Created attachment 1008541 [details] Kernel messages when the system freezes Description of problem: I am using Fedora 22 (aarch64) on an APM X-Gene Board (A2 stepping). On that I am running multiple virtual machines with KVM that are used to compile lots of things. After a while the system is becoming more and more unresponsive until it completely freezes. This usually happens after an hour or two under heavy CPU and IO load and when it starts to get noticeably slower it usually takes less than two or three minutes until the freeze. The guest kernel dumps the attached message. After the guest system is "forced off" and rebooted, everything is fine again. I was required to reboot the entire host sometimes although I am not sure if this was related. The guest system just didn't want to boot any more. Version-Release number of selected component (if applicable): qemu-2.3.0-0.1.rc0.fc22 kernel-4.0.0-0.rc5.git4.1.fc23.kvm1 (also happens with kernel-4.0.0-0.rc3.git0.1.fc22) https://hrw.fedorapeople.org/aarch64/kernel-4.0.0-0.rc5.git4.1.fc23.kvm1.src.rpm/ How reproducible: Every time. Happens sooner or later probably depending on the load of the system. Steps to Reproduce: 1. Run a virtual machine. 2. Compile the Linux kernel with -j8 or higher. 3. Repeat and wait until the system freezes. Actual results: The guest system freezes and needs to be "forced off". Expected results: Should not freeze at all.

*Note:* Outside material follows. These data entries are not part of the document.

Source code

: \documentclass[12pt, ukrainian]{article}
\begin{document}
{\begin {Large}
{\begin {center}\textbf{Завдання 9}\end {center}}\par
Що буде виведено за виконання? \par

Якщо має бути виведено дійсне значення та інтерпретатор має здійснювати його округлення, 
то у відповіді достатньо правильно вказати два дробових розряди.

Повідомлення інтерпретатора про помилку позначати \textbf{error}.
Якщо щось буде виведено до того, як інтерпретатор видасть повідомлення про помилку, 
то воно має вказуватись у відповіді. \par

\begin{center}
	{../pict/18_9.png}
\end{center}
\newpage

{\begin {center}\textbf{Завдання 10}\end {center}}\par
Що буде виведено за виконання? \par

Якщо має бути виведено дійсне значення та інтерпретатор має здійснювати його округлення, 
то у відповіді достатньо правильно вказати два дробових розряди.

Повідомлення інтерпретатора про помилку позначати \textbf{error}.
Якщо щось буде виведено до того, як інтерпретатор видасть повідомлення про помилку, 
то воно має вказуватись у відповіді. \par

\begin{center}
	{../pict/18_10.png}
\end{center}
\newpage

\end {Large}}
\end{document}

You'll need to work with the person that provided that kernel. *** This bug has been marked as a duplicate of bug 126342 ***
Marcin Juszkiewicz <mjuszkiewicz> asked me to open this bug report here. The bug is just the same with the "official" kernel 4.0.0-0.rc3.git0.1.fc22.

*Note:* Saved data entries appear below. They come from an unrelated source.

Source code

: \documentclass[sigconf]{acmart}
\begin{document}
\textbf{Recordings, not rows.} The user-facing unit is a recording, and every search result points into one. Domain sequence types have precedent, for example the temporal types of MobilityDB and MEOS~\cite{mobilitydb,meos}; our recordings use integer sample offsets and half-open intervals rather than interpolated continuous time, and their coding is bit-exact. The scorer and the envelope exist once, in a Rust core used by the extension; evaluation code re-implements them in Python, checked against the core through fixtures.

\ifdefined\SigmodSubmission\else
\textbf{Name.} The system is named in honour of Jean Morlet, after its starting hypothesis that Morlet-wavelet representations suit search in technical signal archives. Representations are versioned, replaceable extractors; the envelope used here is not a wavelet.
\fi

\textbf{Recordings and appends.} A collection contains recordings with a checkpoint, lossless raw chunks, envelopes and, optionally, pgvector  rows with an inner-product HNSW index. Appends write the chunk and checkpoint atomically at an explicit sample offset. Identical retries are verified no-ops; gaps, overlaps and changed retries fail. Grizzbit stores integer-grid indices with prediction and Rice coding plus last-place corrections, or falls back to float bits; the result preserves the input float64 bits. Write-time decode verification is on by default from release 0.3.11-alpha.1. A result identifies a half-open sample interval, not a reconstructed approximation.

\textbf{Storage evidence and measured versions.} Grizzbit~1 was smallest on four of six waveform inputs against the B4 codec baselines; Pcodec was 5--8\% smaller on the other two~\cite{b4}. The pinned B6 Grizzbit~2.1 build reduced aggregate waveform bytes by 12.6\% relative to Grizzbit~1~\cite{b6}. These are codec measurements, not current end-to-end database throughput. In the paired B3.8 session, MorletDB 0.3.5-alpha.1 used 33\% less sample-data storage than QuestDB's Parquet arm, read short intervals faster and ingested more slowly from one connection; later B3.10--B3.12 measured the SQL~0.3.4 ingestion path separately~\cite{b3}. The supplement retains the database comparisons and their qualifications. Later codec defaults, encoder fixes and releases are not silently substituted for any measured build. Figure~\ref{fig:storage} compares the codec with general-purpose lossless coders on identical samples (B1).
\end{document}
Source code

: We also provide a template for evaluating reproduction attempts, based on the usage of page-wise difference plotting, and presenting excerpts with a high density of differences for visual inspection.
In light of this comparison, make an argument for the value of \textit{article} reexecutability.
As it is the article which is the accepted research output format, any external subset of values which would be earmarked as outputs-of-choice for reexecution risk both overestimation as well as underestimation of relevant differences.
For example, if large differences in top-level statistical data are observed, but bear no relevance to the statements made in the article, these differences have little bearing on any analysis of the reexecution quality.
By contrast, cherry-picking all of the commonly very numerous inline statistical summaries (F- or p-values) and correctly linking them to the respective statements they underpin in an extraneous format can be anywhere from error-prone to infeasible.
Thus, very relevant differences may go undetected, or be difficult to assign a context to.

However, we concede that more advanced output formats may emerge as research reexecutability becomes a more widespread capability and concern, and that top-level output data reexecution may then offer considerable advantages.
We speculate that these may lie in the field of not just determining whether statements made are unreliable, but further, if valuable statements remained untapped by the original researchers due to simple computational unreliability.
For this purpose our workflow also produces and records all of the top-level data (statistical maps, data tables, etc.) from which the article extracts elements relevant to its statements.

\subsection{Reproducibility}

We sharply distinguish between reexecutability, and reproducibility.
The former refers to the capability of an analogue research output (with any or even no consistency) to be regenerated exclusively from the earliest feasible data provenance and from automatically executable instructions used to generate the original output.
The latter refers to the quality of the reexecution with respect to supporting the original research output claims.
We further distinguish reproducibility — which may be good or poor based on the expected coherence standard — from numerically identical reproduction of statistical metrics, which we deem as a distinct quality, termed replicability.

Does the host & guest have this upstream patch? commit 285994a62c80f1d72c6924282bcb59608098d5ec Author: Catalin Marinas <catalin.marinas> Date: Wed Mar 11 12:20:39 2015 +0000 arm64: Invalidate the TLB corresponding to intermediate page table levels The ARM architecture allows the caching of intermediate page table levels and page table freeing requires a sequence like: pmd_clear() TLB invalidation pte page freeing With commit 5e5f6dc10546 (arm64: mm: enable HAVE_RCU_TABLE_FREE logic), the page table freeing batching was moved from tlb_remove_page() to tlb_remove_table(). The former takes care of TLB invalidation as this is also shared with pte clearing and page cache page freeing. The latter, however, does not invalidate the TLBs for intermediate page table levels as it probably relies on the architecture code to do it if required. When the mm->mm_users < 2, tlb_remove_table() does not do any batching and page table pages are freed before tlb_finish_mmu() which performs the actual TLB invalidation. This patch introduces __tlb_flush_pgtable() for arm64 and calls it from the {pte,pmd,pud}_free_tlb() directly without relying on deferred page Signed-off-by: Catalin Marinas <catalin.marinas table freeing. Fixes: 5e5f6dc10546 arm64: mm: enable HAVE_RCU_TABLE_FREE logic Reported-by: Jon Masters <jcm> Tested-by: Jon Masters <jcm> Tested-by: Steve Capper <steve.capper> Signed-off-by: Catalin Marinas <catalin.marinas btw: how is this bz a dupe of 126342 ? the latter bz is about kernel config options and dates back to 2004 ... maybe another bz number?
(In reply to Don Dutile from comment #3) > btw: how is this bz a dupe of 126342 ? the latter bz is about kernel config > options and dates back to 2004 ... maybe another bz number? It's a custom kernel, not something provided by the fedora project. Before the reporter made things slightly more clear, the standard process is to dup the bug to the customkernel alias since we don't support any random kernel that someone might build. You can undup it if you'd like, but there's nothing stock about the fedora kernel in regard to aarch64. The rc3 kernel mentioned in comment #2 is lacking the TLB patch. The rc4 and rc5 kernels in fedora have the TLB patch, but the rc5 kernels lack the kernel-arm64 megapatch and it's my understanding that KVM support was carried in that and not something that comes from upstream. The situation is essentially a mess.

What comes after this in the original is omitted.